Unlike in the case of Pulse nightclub shooter Omar Mateen, reporters aren’t wondering when Hodgkinson was radicalized. I dare you to find an article looking into his religion. Even people in the street interviews have refrained from offhandedly calling Hodgkinson a thug.
Despite the fact that he was living a secret life in the same manner as the 9/11 terrorists—off the grid, scouting his targets from a van—no one has referred to Hodginkson as a terrorist. You could scour the newspapers all day and you wouldn’t find a mention of the Islamic State group, or ISIS, in the first paragraphs of stories about the Arlington shooting. There isn’t anyone—Democrat or Republican—wondering why Hodgkinson hasn’t been referred to as a “radical extremist.”
Here are a few passages from today’s stories:
“I didn’t really talk to him too much,” said neighbor Aaron Meurer. “He was a Democrat, and I was a Republican, so we didn’t have too much to talk about.”
In one sentence, Meurer offers up a snapshot of American partisanship: For many Americans, their political affiliation is a central component of their identity.

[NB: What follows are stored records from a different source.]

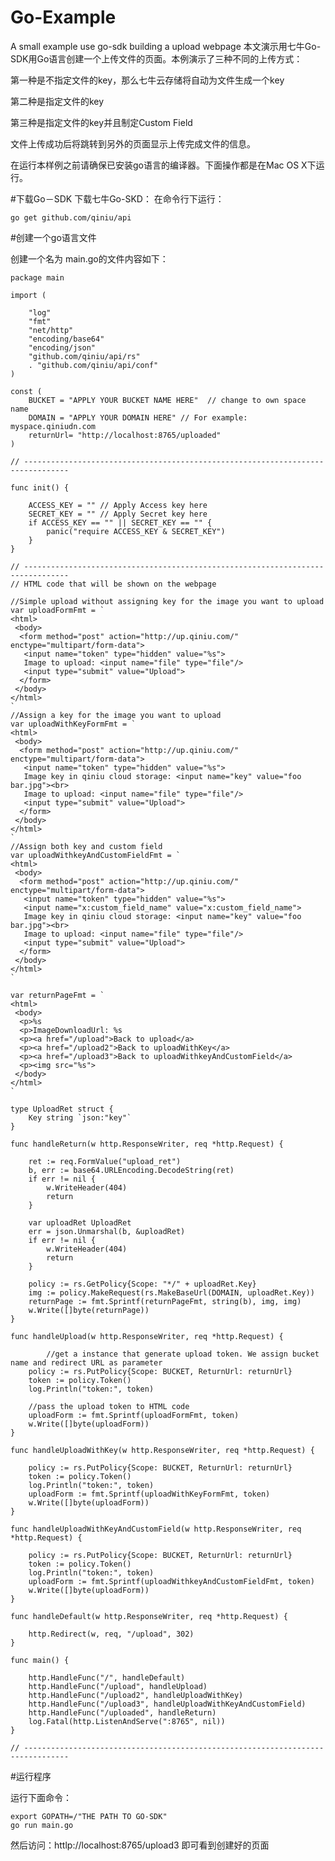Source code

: Go-Example
==========

A small example use go-sdk building a upload webpage
本文演示用七牛Go-SDK用Go语言创建一个上传文件的页面。本例演示了三种不同的上传方式：

第一种是不指定文件的key，那么七牛云存储将自动为文件生成一个key

第二种是指定文件的key

第三种是指定文件的key并且制定Custom Field

文件上传成功后将跳转到另外的页面显示上传完成文件的信息。

在运行本样例之前请确保已安装go语言的编译器。下面操作都是在Mac OS X下运行。

#下载Go－SDK
下载七牛Go-SKD：
在命令行下运行：

    go get github.com/qiniu/api

#创建一个go语言文件

创建一个名为 main.go的文件内容如下：

   
	package main
	
	import (
		
		"log"
		"fmt"
		"net/http"
		"encoding/base64"
		"encoding/json"
		"github.com/qiniu/api/rs"
		. "github.com/qiniu/api/conf"
	)
	
	const (
		BUCKET = "APPLY YOUR BUCKET NAME HERE"  // change to own space name
		DOMAIN = "APPLY YOUR DOMAIN HERE" // For example: myspace.qiniudn.com
		returnUrl= "http://localhost:8765/uploaded"
	)
	
	// --------------------------------------------------------------------------------
	
	func init() {
	
		ACCESS_KEY = "" // Apply Access key here
		SECRET_KEY = "" // Apply Secret key here
		if ACCESS_KEY == "" || SECRET_KEY == "" {
			panic("require ACCESS_KEY & SECRET_KEY")
		}
	}
	
	// --------------------------------------------------------------------------------
	// HTML code that will be shown on the webpage
	
	//Simple upload without assigning key for the image you want to upload
	var uploadFormFmt = `
	<html>
	 <body>
	  <form method="post" action="http://up.qiniu.com/" enctype="multipart/form-data">
	   <input name="token" type="hidden" value="%s">
	   Image to upload: <input name="file" type="file"/>
	   <input type="submit" value="Upload">
	  </form>
	 </body>
	</html>
	`
	//Assign a key for the image you want to upload
	var uploadWithKeyFormFmt = `
	<html>
	 <body>
	  <form method="post" action="http://up.qiniu.com/" enctype="multipart/form-data">
	   <input name="token" type="hidden" value="%s">
	   Image key in qiniu cloud storage: <input name="key" value="foo bar.jpg"><br>
	   Image to upload: <input name="file" type="file"/>
	   <input type="submit" value="Upload">
	  </form>
	 </body>
	</html>
	`
	//Assign both key and custom field 
	var uploadWithkeyAndCustomFieldFmt = `
	<html>
	 <body>
	  <form method="post" action="http://up.qiniu.com/" enctype="multipart/form-data">
	   <input name="token" type="hidden" value="%s">
	   <input name="x:custom_field_name" value="x:custom_field_name">
	   Image key in qiniu cloud storage: <input name="key" value="foo bar.jpg"><br>
	   Image to upload: <input name="file" type="file"/>
	   <input type="submit" value="Upload">
	  </form>
	 </body>
	</html>
	`
	
	var returnPageFmt = `
	<html>
	 <body>
	  <p>%s
	  <p>ImageDownloadUrl: %s
	  <p><a href="/upload">Back to upload</a>
	  <p><a href="/upload2">Back to uploadWithKey</a>
	  <p><a href="/upload3">Back to uploadWithkeyAndCustomField</a>
	  <p><img src="%s">
	 </body>
	</html>
	`
	
	type UploadRet struct {
		Key string `json:"key"`
	}
	
	func handleReturn(w http.ResponseWriter, req *http.Request) {
	
		ret := req.FormValue("upload_ret")
		b, err := base64.URLEncoding.DecodeString(ret)
		if err != nil {
			w.WriteHeader(404)
			return
		}
	
		var uploadRet UploadRet
		err = json.Unmarshal(b, &uploadRet)
		if err != nil {
			w.WriteHeader(404)
			return
		}
	
		policy := rs.GetPolicy{Scope: "*/" + uploadRet.Key}
		img := policy.MakeRequest(rs.MakeBaseUrl(DOMAIN, uploadRet.Key))
		returnPage := fmt.Sprintf(returnPageFmt, string(b), img, img)
		w.Write([]byte(returnPage))
	}
	
	func handleUpload(w http.ResponseWriter, req *http.Request) {
	
	        //get a instance that generate upload token. We assign bucket name and redirect URL as parameter
		policy := rs.PutPolicy{Scope: BUCKET, ReturnUrl: returnUrl}
		token := policy.Token()
		log.Println("token:", token)
		
		//pass the upload token to HTML code
		uploadForm := fmt.Sprintf(uploadFormFmt, token)
		w.Write([]byte(uploadForm))
	}
	
	func handleUploadWithKey(w http.ResponseWriter, req *http.Request) {
	
		policy := rs.PutPolicy{Scope: BUCKET, ReturnUrl: returnUrl}
		token := policy.Token()
		log.Println("token:", token)
		uploadForm := fmt.Sprintf(uploadWithKeyFormFmt, token)
		w.Write([]byte(uploadForm))
	}
	
	func handleUploadWithKeyAndCustomField(w http.ResponseWriter, req *http.Request) {
	
		policy := rs.PutPolicy{Scope: BUCKET, ReturnUrl: returnUrl}
		token := policy.Token()
		log.Println("token:", token)
		uploadForm := fmt.Sprintf(uploadWithkeyAndCustomFieldFmt, token)
		w.Write([]byte(uploadForm))
	}
	
	func handleDefault(w http.ResponseWriter, req *http.Request) {
	
		http.Redirect(w, req, "/upload", 302)
	}
	
	func main() {
	
		http.HandleFunc("/", handleDefault)
		http.HandleFunc("/upload", handleUpload)
		http.HandleFunc("/upload2", handleUploadWithKey)
		http.HandleFunc("/upload3", handleUploadWithKeyAndCustomField)
		http.HandleFunc("/uploaded", handleReturn)
		log.Fatal(http.ListenAndServe(":8765", nil))
	}
	
	// --------------------------------------------------------------------------------





#运行程序

运行下面命令：

    export GOPATH=/"THE PATH TO GO-SDK"
    go run main.go
    
    
然后访问：httlp://localhost:8765/upload3 即可看到创建好的页面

Meurer’s statement suggests that he and Hodgkinson saw themselves as partisans first and neighbors second.
This isn’t to pick on Meurer—this sort of worldview is widespread and becoming more common in the United States.
—Christopher Ingraham, the Washington Post
James T. Hodgkinson, the man identified as shooting a Republican member of congress and four others on Wednesday morning, was a small business owner in Illinois who defined himself publicly by his firm support of Bernie Sanders’ progressive politics—and his hatred of conservatives and President Donald Trump.

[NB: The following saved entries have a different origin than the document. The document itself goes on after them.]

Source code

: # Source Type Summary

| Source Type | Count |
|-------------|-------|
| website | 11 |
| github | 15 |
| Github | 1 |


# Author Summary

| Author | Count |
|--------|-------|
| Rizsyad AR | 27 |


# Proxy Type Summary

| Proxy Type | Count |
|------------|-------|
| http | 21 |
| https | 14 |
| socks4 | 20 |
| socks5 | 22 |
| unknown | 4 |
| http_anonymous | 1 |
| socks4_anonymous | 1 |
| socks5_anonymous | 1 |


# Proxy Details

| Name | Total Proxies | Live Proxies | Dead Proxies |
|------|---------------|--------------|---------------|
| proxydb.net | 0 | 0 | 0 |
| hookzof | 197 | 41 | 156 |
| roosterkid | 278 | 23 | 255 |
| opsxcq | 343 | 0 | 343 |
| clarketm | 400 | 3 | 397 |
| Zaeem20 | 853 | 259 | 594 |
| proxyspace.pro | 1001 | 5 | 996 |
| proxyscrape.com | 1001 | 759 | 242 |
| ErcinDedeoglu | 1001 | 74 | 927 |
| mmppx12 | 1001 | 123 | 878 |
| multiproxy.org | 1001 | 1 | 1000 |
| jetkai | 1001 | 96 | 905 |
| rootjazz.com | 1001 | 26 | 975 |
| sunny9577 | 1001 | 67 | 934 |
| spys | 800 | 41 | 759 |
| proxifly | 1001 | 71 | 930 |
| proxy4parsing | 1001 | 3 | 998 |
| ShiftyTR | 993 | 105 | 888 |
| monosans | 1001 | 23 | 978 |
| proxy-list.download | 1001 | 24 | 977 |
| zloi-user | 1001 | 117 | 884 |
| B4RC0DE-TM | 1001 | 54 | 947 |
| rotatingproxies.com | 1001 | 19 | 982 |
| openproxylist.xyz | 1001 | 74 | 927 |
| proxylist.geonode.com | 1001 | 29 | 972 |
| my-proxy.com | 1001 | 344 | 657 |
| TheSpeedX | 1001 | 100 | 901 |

This is based on CNN’s review of Hodgkinson’s Facebook profiles, public records, and three years of impassioned letters to his local newspaper [...]
“He didn’t seem scary,” George Manson said, “he just seemed out of it.”
—Jose Pagliery, CNN
The 66-year-old Illinois man who opened fire on a group of Republican lawmakers and their aides at a Northern Virginia baseball diamond was a living portrait of simmering anger and sometimes strange behavior, neighbors and family members say.
—Aamer Madhan, USA Today
Notice that none of these articles dismisses Hodginkson as “hating our freedoms.” Even though he committed one of the most un-American acts a human being can commit, he isn’t being cast as a traitor or even part of the growing movement of radicals who commit acts of violence because of their ideology.

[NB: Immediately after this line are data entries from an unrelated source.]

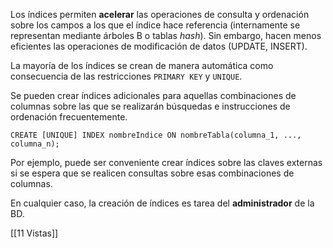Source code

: 
Los índices permiten **acelerar** las operaciones de consulta y ordenación sobre los campos a los que el índice hace referencia (internamente se representan mediante árboles B o tablas *hash*). Sin embargo, hacen menos eficientes las operaciones de modificación de datos (UPDATE, INSERT).

La mayoría de los índices se crean de manera automática como consecuencia de las restricciones `PRIMARY KEY` y `UNIQUE`.

Se pueden crear índices adicionales para aquellas combinaciones de columnas sobre las que se realizarán búsquedas e instrucciones de ordenación frecuentemente.

`CREATE [UNIQUE] INDEX nombreIndice ON nombreTabla(columna_1, ..., columna_n);`

Por ejemplo, puede ser conveniente crear índices sobre las claves externas si se espera que se realicen consultas sobre esas combinaciones de columnas.

En cualquier caso, la creación de índices es tarea del **administrador** de la BD.

[[11 Vistas]]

Let’s be clear: James T. Hodgkinson is a zealot who was radicalized online. James T. Hodgkinson tried to kill people because of his hateful ideology. James T. Hodgkinson is a violent radical extremist who carried out a well-planned terrorist plot against innocent Americans.
One of the greatest advantages of being white in America (besides walking, driving and living anywhere you want without the threat of being stopped, harassed, cast out or noticed because you don’t belong) is that whiteness gets to exist in the singular tense. Whenever a white man commits an act of terror—and make no mistake, that is what this is—he gets to be “troubled” or a “victim of the political atmosphere.”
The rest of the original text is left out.